Из-за нескончаемых насмешек в СМИ начинало казаться, что спасти миссию Васко нет никакой возможности. Но у него оставался еще один козырь. Он обещал законодателям, что группа приведет лучшие из возможных доказательства, что самоуважение действительно является «социальной вакциной», способной сделать нас стройнее, счастливее и продуктивнее. И на этом фронте как раз появились хорошие новости. Калифорнийский университет специально выделил семь профессоров и поручил им предоставить эти данные и опубликовать их в виде книги, которую выпустит престижное издательство University of California Press. Все сходились во мнении, что это серьезный поворот. Председатель группы Эндрю Мекка сказал, что профессора университета обеспечили ему «огромный авторитет и базу для работы». Исполнительный директор Боб Болл заявил, что решение о публикации – «большой праздник». Он обещал общественности, что это будет «революционное исследование исторического значения».

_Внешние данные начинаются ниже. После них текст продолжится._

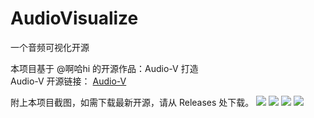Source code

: # AudioVisualize
一个音频可视化开源

本项目基于 @啊哈hi 的开源作品：Audio-V 打造  
Audio-V 开源链接：
[Audio-V](https://github.com/EdrowsLuo/audio-v)

附上本项目截图，如需下载最新开源，请从 Releases 处下载。
![](https://github.com/nitianxia/AudioVisualize/blob/master/img/1.png)
![](https://github.com/nitianxia/AudioVisualize/blob/master/img/2.png)
![](https://github.com/nitianxia/AudioVisualize/blob/master/img/3.png)
![](https://github.com/nitianxia/AudioVisualize/blob/master/img/4.png)
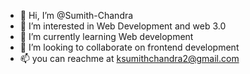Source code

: - 👋 Hi, I’m @Sumith-Chandra
- 👀 I’m interested in Web Development and web 3.0
- 🌱 I’m currently learning Web development
- 💞️ I’m looking to collaborate on frontend development
- 📫 you can reachme at ksumithchandra2@gmail.com




<!---
Sumith-Chandra/Sumith-Chandra is a ✨ special ✨ repository because its `README.md` (this file) appears on your GitHub profile.
You can click the Preview link to take a look at your changes.
--->
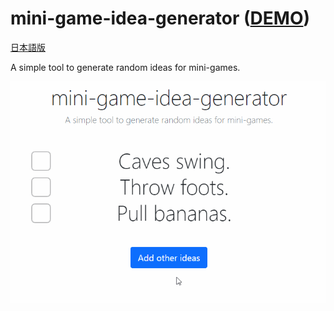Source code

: # mini-game-idea-generator ([DEMO](https://abagames.github.io/mini-game-idea-generator/build/))

[日本語版](https://abagames.github.io/mini-game-idea-generator/build/?land=ja)

A simple tool to generate random ideas for mini-games.

![screenshot](./docs/screenshot.gif)
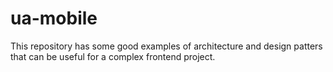 # ua-mobile

This repository has some good examples of architecture and design patters that can be useful for a complex frontend project.
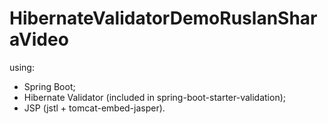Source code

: # HibernateValidatorDemoRuslanSharaVideo
using:
* Spring Boot;
* Hibernate Validator (included in spring-boot-starter-validation);
* JSP (jstl + tomcat-embed-jasper).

Но прежде чем они смогли бы в полной мере воспользоваться этой возможностью для просвещения общественности, следовало разобраться с одной формальностью. Профессора действительно должны были выполнять свою работу. Решающее значение имело то, чтобы они подтвердили убеждение Васко. К тому моменту он снискал себе дурную славу по всей Америке и за ее пределами за свои радикальные взгляды. Его критиковали и издевались над ним, и это унижение мучило его больше всего. Даже его любимая мать была расстроена нападками. Он заверил Дюка и законодательное собрание, что «причинно-следственные связи» подкреплены исследованиями. В этом же законопроекте содержалось условие, при котором его проект мог быть отменен, а финансирование приостановлено.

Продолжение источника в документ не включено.